[Start of section]

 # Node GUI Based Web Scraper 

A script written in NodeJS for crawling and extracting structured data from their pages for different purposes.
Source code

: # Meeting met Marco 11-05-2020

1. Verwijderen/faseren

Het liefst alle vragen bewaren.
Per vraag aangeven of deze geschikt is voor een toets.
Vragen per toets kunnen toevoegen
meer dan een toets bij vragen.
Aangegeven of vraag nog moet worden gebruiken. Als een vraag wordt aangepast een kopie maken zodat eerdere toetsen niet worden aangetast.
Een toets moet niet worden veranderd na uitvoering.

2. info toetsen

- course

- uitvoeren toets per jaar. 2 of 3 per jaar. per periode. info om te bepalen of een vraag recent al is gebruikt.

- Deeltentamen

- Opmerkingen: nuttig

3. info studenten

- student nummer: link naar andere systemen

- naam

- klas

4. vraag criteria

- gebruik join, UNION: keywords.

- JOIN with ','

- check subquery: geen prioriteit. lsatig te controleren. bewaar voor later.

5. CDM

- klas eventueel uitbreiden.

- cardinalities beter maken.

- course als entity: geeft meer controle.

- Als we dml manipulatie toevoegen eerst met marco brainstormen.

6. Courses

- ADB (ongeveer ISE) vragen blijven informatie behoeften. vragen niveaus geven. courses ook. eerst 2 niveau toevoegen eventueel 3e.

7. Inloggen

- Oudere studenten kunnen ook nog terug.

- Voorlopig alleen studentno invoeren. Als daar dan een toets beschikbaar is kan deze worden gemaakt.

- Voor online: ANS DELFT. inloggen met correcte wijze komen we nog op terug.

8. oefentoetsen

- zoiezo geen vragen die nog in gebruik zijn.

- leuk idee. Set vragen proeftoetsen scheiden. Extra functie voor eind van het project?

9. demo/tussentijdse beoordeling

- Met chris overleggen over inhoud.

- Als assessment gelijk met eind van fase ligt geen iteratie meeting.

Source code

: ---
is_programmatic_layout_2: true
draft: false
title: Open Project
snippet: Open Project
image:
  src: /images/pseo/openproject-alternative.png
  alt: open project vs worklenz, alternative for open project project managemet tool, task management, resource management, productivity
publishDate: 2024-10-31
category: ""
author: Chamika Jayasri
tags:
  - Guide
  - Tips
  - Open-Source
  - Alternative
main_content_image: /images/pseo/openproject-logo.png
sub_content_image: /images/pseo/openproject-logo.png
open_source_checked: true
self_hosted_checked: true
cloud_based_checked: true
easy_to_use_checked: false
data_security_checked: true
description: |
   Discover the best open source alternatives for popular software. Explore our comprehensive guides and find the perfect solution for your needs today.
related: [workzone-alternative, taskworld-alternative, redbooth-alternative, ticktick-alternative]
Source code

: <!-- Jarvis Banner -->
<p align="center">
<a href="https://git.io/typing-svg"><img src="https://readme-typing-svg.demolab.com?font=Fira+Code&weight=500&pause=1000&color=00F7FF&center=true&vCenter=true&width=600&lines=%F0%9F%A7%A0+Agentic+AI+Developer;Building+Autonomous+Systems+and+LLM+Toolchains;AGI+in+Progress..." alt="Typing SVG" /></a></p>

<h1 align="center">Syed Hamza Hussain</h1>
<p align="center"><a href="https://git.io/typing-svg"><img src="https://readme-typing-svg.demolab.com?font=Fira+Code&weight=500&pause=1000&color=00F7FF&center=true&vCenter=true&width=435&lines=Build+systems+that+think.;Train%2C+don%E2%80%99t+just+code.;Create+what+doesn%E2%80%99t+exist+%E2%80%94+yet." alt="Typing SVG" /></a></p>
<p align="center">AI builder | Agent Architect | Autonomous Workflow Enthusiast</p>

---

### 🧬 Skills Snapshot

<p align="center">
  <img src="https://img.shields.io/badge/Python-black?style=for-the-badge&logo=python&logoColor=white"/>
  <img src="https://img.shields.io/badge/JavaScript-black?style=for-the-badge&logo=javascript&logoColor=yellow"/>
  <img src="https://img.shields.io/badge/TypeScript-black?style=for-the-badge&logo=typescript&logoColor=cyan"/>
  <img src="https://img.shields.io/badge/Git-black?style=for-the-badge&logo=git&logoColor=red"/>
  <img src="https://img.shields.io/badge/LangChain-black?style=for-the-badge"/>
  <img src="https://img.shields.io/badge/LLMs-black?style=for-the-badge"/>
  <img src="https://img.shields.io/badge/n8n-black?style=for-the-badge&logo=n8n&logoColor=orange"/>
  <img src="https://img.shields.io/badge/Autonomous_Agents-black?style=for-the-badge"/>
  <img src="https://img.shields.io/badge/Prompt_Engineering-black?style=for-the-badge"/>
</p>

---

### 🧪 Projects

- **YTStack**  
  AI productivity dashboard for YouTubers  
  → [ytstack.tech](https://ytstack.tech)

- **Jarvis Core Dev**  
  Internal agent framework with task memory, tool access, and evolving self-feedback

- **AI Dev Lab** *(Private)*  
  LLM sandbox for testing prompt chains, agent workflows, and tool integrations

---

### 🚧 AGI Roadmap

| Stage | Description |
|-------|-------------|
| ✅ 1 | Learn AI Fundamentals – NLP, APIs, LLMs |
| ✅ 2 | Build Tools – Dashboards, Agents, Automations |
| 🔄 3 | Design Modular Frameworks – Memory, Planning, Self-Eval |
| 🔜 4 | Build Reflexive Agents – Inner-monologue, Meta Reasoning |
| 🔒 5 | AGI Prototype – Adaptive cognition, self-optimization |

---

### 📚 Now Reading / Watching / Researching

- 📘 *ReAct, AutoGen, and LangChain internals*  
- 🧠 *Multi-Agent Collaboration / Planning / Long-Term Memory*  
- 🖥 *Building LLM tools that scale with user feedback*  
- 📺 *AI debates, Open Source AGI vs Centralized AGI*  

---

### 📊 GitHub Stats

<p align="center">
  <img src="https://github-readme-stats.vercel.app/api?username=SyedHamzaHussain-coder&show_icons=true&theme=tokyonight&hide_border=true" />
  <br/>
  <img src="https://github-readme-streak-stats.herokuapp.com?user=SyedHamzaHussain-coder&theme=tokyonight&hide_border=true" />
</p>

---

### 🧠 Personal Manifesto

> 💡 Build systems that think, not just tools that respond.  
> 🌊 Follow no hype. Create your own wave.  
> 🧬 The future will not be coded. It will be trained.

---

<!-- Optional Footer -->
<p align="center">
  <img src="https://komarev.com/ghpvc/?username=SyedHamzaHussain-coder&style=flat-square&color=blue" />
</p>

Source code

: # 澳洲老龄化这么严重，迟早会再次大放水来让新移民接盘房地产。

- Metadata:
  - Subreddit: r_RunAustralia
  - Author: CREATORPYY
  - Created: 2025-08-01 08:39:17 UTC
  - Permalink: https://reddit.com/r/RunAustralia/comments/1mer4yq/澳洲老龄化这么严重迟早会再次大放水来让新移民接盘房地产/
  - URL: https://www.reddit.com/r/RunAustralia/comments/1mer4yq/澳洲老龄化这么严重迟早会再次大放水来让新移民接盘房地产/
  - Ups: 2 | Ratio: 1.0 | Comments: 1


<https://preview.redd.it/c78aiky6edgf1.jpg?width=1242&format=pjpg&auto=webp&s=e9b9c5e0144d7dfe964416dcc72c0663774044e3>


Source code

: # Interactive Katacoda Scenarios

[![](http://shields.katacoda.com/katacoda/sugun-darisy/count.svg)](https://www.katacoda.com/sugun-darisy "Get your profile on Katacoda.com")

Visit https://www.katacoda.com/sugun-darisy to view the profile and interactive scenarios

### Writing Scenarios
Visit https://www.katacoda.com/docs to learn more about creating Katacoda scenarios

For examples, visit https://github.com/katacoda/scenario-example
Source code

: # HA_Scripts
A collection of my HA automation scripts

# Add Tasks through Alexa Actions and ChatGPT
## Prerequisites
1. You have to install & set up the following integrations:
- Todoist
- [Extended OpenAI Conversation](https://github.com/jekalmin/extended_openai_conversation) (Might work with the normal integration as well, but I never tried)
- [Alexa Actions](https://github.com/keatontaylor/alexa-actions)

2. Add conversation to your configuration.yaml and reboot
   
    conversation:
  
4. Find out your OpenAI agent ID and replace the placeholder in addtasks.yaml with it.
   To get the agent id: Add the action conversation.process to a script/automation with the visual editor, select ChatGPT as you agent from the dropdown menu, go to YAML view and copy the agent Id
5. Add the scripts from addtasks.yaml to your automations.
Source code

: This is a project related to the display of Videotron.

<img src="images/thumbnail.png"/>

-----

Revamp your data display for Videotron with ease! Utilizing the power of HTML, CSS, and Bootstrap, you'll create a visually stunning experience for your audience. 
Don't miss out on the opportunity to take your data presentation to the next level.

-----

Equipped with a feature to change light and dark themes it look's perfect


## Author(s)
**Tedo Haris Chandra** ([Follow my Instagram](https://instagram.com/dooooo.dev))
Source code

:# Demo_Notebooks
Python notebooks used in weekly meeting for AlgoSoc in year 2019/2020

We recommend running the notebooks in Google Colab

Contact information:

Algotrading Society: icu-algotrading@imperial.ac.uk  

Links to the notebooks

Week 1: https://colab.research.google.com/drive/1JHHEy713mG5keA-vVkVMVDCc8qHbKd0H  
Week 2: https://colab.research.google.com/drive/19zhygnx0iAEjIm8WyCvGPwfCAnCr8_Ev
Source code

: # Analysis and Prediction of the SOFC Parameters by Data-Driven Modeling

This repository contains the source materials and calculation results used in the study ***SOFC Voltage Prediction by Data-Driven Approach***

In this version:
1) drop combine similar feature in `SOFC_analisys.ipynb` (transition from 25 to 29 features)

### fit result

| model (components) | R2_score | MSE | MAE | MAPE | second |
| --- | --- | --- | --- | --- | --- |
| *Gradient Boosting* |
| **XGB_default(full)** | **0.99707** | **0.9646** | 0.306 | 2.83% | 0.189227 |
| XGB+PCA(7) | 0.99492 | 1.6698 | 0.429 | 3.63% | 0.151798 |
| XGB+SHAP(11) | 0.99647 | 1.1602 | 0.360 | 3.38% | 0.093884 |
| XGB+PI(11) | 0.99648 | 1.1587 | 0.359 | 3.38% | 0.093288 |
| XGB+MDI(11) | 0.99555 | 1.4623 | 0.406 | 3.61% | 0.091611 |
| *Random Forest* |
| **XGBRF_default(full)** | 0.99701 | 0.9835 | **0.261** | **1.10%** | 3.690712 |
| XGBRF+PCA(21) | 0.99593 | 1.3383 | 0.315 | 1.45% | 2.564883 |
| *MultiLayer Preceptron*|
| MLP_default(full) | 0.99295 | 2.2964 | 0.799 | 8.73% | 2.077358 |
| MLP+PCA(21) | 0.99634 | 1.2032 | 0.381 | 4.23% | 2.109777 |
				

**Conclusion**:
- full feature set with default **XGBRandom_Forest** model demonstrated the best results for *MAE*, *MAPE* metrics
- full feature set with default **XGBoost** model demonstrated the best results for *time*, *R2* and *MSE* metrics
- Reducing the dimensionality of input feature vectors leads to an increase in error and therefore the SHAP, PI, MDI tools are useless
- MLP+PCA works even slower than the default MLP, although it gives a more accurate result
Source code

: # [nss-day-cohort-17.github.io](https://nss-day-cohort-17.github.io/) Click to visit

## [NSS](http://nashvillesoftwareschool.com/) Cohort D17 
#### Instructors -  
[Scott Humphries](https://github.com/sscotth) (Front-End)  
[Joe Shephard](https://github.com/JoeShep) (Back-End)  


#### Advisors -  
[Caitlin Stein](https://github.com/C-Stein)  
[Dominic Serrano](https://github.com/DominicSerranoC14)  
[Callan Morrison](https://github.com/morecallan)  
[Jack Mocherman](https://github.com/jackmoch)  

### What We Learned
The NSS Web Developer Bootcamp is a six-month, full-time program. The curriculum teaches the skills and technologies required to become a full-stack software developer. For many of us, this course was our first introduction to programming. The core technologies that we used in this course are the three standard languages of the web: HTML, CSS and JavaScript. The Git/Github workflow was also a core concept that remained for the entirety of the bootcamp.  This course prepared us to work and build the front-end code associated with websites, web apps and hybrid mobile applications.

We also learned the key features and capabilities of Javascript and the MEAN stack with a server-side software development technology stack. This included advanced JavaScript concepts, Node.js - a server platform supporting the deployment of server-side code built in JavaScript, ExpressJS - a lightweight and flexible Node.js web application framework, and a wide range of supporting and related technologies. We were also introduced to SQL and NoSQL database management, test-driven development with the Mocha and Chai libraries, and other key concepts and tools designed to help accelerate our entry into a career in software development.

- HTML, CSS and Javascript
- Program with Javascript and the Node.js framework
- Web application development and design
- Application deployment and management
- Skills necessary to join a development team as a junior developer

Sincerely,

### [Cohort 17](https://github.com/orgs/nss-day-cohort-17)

[End of section]

Exercise: Given the records above, return exactly the lines starting at the line containing "publishDate: 2024-10-31" and ending at the line containing "description: |", including both.

Expected answer:
publishDate: 2024-10-31
category: ""
author: Chamika Jayasri
tags:
  - Guide
  - Tips
  - Open-Source
  - Alternative
main_content_image: /images/pseo/openproject-logo.png
sub_content_image: /images/pseo/openproject-logo.png
open_source_checked: true
self_hosted_checked: true
cloud_based_checked: true
easy_to_use_checked: false
data_security_checked: true
description: |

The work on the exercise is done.